FIG. 24 is a cross-sectional view showing a light-emitting module including a white LED that has been proposed in JP 2001-15817 A. As shown in FIG. 24, a light-emitting module 1000 includes the following: a main substrate 1001; a sub-mount substrate 1002 mounted on the main substrate 1001; a blue LED 1004 mounted on a conductor pattern 1003 that is provided on the sub-mount substrate 1002; a phosphor layer 1005 formed on the sub-mount substrate 1002 to cover the blue LED 1004; and a sealing resin layer 1006 formed on the main substrate 1001 to cover the phosphor layer 1005. The phosphor layer 1005 absorbs blue light emitted from the blue LED 1004 and emits yellow fluorescence. In other words, the blue LED 1004 and the phosphor layer 1005 constitute a white LED.
A terminal 1010 is formed on the main substrate 1001. A wire pad 1011 is formed on the conductor pattern 1003. The terminal 1010 and the wire pad 1011 are connected electrically by a bonding wire 1012.
When light is produced by the light-emitting module 1000 with this configuration, electricity is supplied from the terminal 1010 to the blue LED 1004 through the bonding wire 1012, the wire pad 1011, and the conductor pattern 1003. Accordingly, blue light having a wavelength of, e.g., 460 nm is emitted from the blue LED 1004. The phosphor layer 1005 absorbs this blue light and emits yellow light. Then, the yellow light emitted from the phosphor layer 1005 and the blue light that is generated by the blue LED 1004 and passes through the phosphor layer 1005 are mixed and can be taken out as white light.
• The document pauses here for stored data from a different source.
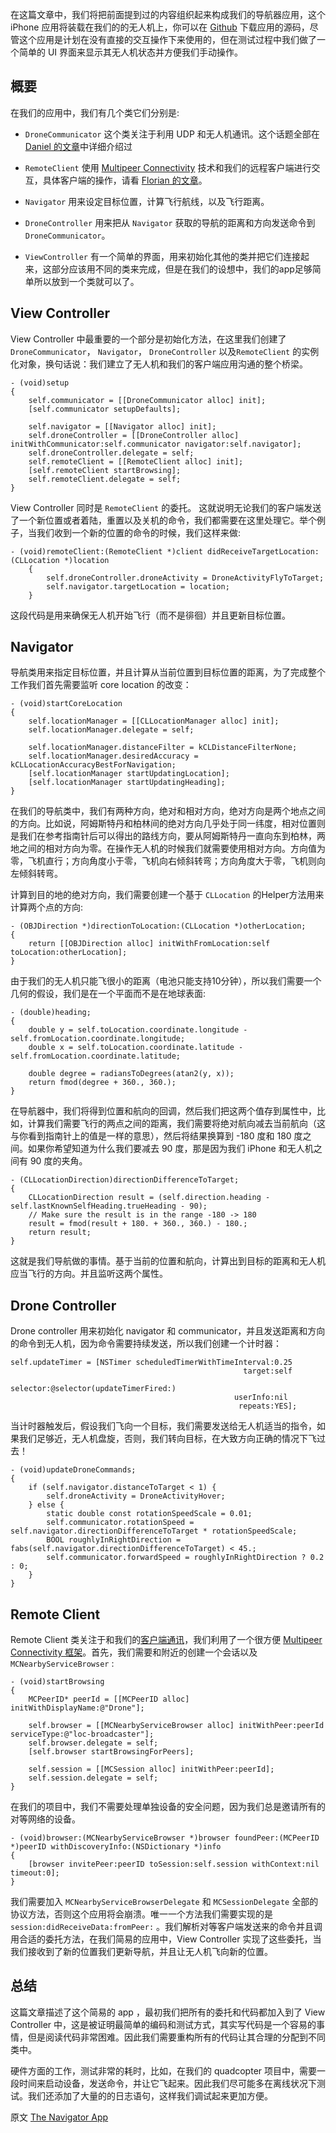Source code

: 在这篇文章中，我们将把前面提到过的内容组织起来构成我们的导航器应用，这个 iPhone 应用将装载在我们的的无人机上，你可以在 [Github](https://github.com/objcio/issue-8-quadcopter-navigator) 下载应用的源码，尽管这个应用是计划在没有直接的交互操作下来使用的，但在测试过程中我们做了一个简单的 UI 界面来显示其无人机状态并方便我们手动操作。

## 概要

在我们的应用中，我们有几个类它们分别是:

* `DroneCommunicator` 这个类关注于利用 UDP 和无人机通讯。这个话题全部在 [Daniel 的文章](http://objccn.io/issue-8-2)中详细介绍过

* `RemoteClient` 使用 [Multipeer Connectivity](https://developer.apple.com/library/ios/documentation/MultipeerConnectivity/Reference/MultipeerConnectivityFramework/_index.html) 技术和我们的远程客户端进行交互，具体客户端的操作，请看 [Florian 的文章](http://objccn.io/issue-8-4)。
* `Navigator` 用来设定目标位置，计算飞行航线，以及飞行距离。
* `DroneController` 用来把从 `Navigator` 获取的导航的距离和方向发送命令到`DroneCommunicator`。
* `ViewController` 有一个简单的界面，用来初始化其他的类并把它们连接起来，这部分应该用不同的类来完成，但是在我们的设想中，我们的app足够简单所以放到一个类就可以了。

## View Controller

View Controller 中最重要的一个部分是初始化方法，在这里我们创建了 `DroneCommunicator`， `Navigator`， `DroneController` 以及`RemoteClient` 的实例化对象，换句话说：我们建立了无人机和我们的客户端应用沟通的整个桥梁。

    - (void)setup
    {
        self.communicator = [[DroneCommunicator alloc] init];
        [self.communicator setupDefaults];
        
        self.navigator = [[Navigator alloc] init];
        self.droneController = [[DroneController alloc] initWithCommunicator:self.communicator navigator:self.navigator];
        self.droneController.delegate = self;
        self.remoteClient = [[RemoteClient alloc] init];
        [self.remoteClient startBrowsing];
        self.remoteClient.delegate = self;
    }
 
View Controller 同时是 `RemoteClient` 的委托。 这就说明无论我们的客户端发送了一个新位置或者着陆，重置以及关机的命令，我们都需要在这里处理它。举个例子，当我们收到一个新的位置的命令的时候，我们这样来做:

	- (void)remoteClient:(RemoteClient *)client didReceiveTargetLocation:(CLLocation *)location
	    {
	        self.droneController.droneActivity = DroneActivityFlyToTarget;
	        self.navigator.targetLocation = location;
	    }
	 
这段代码是用来确保无人机开始飞行（而不是徘徊）并且更新目标位置。

## Navigator

导航类用来指定目标位置，并且计算从当前位置到目标位置的距离，为了完成整个工作我们首先需要监听 core location 的改变：

    - (void)startCoreLocation
    {
        self.locationManager = [[CLLocationManager alloc] init];
        self.locationManager.delegate = self;
        
        self.locationManager.distanceFilter = kCLDistanceFilterNone;
        self.locationManager.desiredAccuracy = kCLLocationAccuracyBestForNavigation;
        [self.locationManager startUpdatingLocation];
        [self.locationManager startUpdatingHeading];
    }
    
在我们的导航类中，我们有两种方向，绝对和相对方向，绝对方向是两个地点之间的方向。比如说，阿姆斯特丹和柏林间的绝对方向几乎处于同一纬度，相对位置则是我们在参考指南针后可以得出的路线方向，要从阿姆斯特丹一直向东到柏林，两地之间的相对方向为零。在操作无人机的时候我们就需要使用相对方向。方向值为零，飞机直行；方向角度小于零，飞机向右倾斜转弯；方向角度大于零，飞机则向左倾斜转弯。

计算到目的地的绝对方向，我们需要创建一个基于 `CLLocation` 的Helper方法用来计算两个点的方向:

	- (OBJDirection *)directionToLocation:(CLLocation *)otherLocation;
    {
        return [[OBJDirection alloc] initWithFromLocation:self toLocation:otherLocation];
    }
	    
由于我们的无人机只能飞很小的距离（电池只能支持10分钟），所以我们需要一个几何的假设，我们是在一个平面而不是在地球表面:

    - (double)heading;
    {
        double y = self.toLocation.coordinate.longitude - self.fromLocation.coordinate.longitude;
        double x = self.toLocation.coordinate.latitude - self.fromLocation.coordinate.latitude;
        
        double degree = radiansToDegrees(atan2(y, x));
        return fmod(degree + 360., 360.);
    }
 
在导航器中，我们将得到位置和航向的回调，然后我们把这两个值存到属性中，比如，计算我们需要飞行的两点之间的距离，我们需要将绝对航向减去当前航向（这与你看到指南针上的值是一样的意思），然后将结果换算到 -180 度和 180  度之间。如果你希望知道为什么我们要减去 90 度，那是因为我们 iPhone 和无人机之间有 90 度的夹角。

    - (CLLocationDirection)directionDifferenceToTarget;
    {
        CLLocationDirection result = (self.direction.heading - self.lastKnownSelfHeading.trueHeading - 90);
        // Make sure the result is in the range -180 -> 180
        result = fmod(result + 180. + 360., 360.) - 180.;
        return result;
    }
    
这就是我们导航做的事情。基于当前的位置和航向，计算出到目标的距离和无人机应当飞行的方向。并且监听这两个属性。

## Drone Controller
Drone controller 用来初始化 navigator 和 communicator，并且发送距离和方向的命令到无人机，因为命令需要持续发送，所以我们创建一个计时器：

    self.updateTimer = [NSTimer scheduledTimerWithTimeInterval:0.25
                                                        target:self
                                                      selector:@selector(updateTimerFired:)
                                                      userInfo:nil
                                                       repeats:YES];

当计时器触发后，假设我们飞向一个目标，我们需要发送给无人机适当的指令，如果我们足够近，无人机盘旋，否则，我们转向目标，在大致方向正确的情况下飞过去！

    - (void)updateDroneCommands;
    {
        if (self.navigator.distanceToTarget < 1) {
            self.droneActivity = DroneActivityHover;
        } else {
            static double const rotationSpeedScale = 0.01;
            self.communicator.rotationSpeed = self.navigator.directionDifferenceToTarget * rotationSpeedScale;
            BOOL roughlyInRightDirection = fabs(self.navigator.directionDifferenceToTarget) < 45.;
            self.communicator.forwardSpeed = roughlyInRightDirection ? 0.2 : 0;
        }
    }
    
## Remote Client

Remote Client 类关注于和我们的[客户端通讯](http://objccn.io/issue-8-4)，我们利用了一个很方便 [Multipeer Connectivity 框架](https://developer.apple.com/library/ios/documentation/MultipeerConnectivity/Reference/MultipeerConnectivityFramework/_index.html)。首先，我们需要和附近的创建一个会话以及 `MCNearbyServiceBrowser` :

    - (void)startBrowsing
    {
        MCPeerID* peerId = [[MCPeerID alloc] initWithDisplayName:@"Drone"];
    
        self.browser = [[MCNearbyServiceBrowser alloc] initWithPeer:peerId serviceType:@"loc-broadcaster"];
        self.browser.delegate = self;
        [self.browser startBrowsingForPeers];
    
        self.session = [[MCSession alloc] initWithPeer:peerId];
        self.session.delegate = self;
    }
    
在我们的项目中，我们不需要处理单独设备的安全问题，因为我们总是邀请所有的对等网络的设备。
    
    - (void)browser:(MCNearbyServiceBrowser *)browser foundPeer:(MCPeerID *)peerID withDiscoveryInfo:(NSDictionary *)info
    {
        [browser invitePeer:peerID toSession:self.session withContext:nil timeout:0];
    }

我们需要加入 `MCNearbyServiceBrowserDelegate` 和 `MCSessionDelegate` 全部的协议方法，否则这个应用将会崩溃。唯一一个方法我们需要实现的是 `session:didReceiveData:fromPeer:` 。我们解析对等客户端发送来的命令并且调用合适的委托方法，在我们简易的应用中，View Controller 实现了这些委托，当我们接收到了新的位置我们更新导航，并且让无人机飞向新的位置。

## 总结

这篇文章描述了这个简易的 app ，最初我们把所有的委托和代码都加入到了 View Controller 中，这是被证明最简单的编码和测试方式，其实写代码是一个容易的事情，但是阅读代码非常困难。因此我们需要重构所有的代码让其合理的分配到不同类中。

硬件方面的工作，测试非常的耗时，比如，在我们的 quadcopter 项目中，需要一段时间来启动设备，发送命令，并让它飞起来。因此我们尽可能多在离线状况下测试。我们还添加了大量的的日志语句，这样我们调试起来更加方便。

 

   [1]: http://objccn.io/issue-8
   
原文 [The Navigator App](http://www.objc.io/issue-8/the-quadcopter-navigator-app.html)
The phosphor layer 1005 is formed generally by printing a phosphor paste including a phosphor with screen printing. Therefore, the edge of the phosphor layer 1005 may be deformed due to flow of the phosphor paste after printing (this phenomenon is referred to as “edge deformation” in the following). The edge deformation results in color non-uniformity of light to be produced. For this reason, the sides of the phosphor layer 1005 other than the side 1005a that faces the wire pad 1011 are scraped evenly with a rotating blade or the like. However, the side 1005a cannot be scraped because of the presence of the wire pad 1011. Consequently, shape unevenness of the phosphor layer 1005 caused by the edge deformation remains in a stepped portion 1002a on the sub-mount substrate 1002 in which the wire pad 1011 is formed. Thus, the light produced by the light-emitting module 1000 of JP 2001-15817 A may cause color non-uniformity.
DISCLOSURE OF INVENTION
With the foregoing in mind, the present invention provides a light-emitting device that can suppress color non-uniformity of light to be produced, and a light-emitting module, a display unit and a lighting unit that use the light-emitting device, and a method for manufacturing the light-emitting device.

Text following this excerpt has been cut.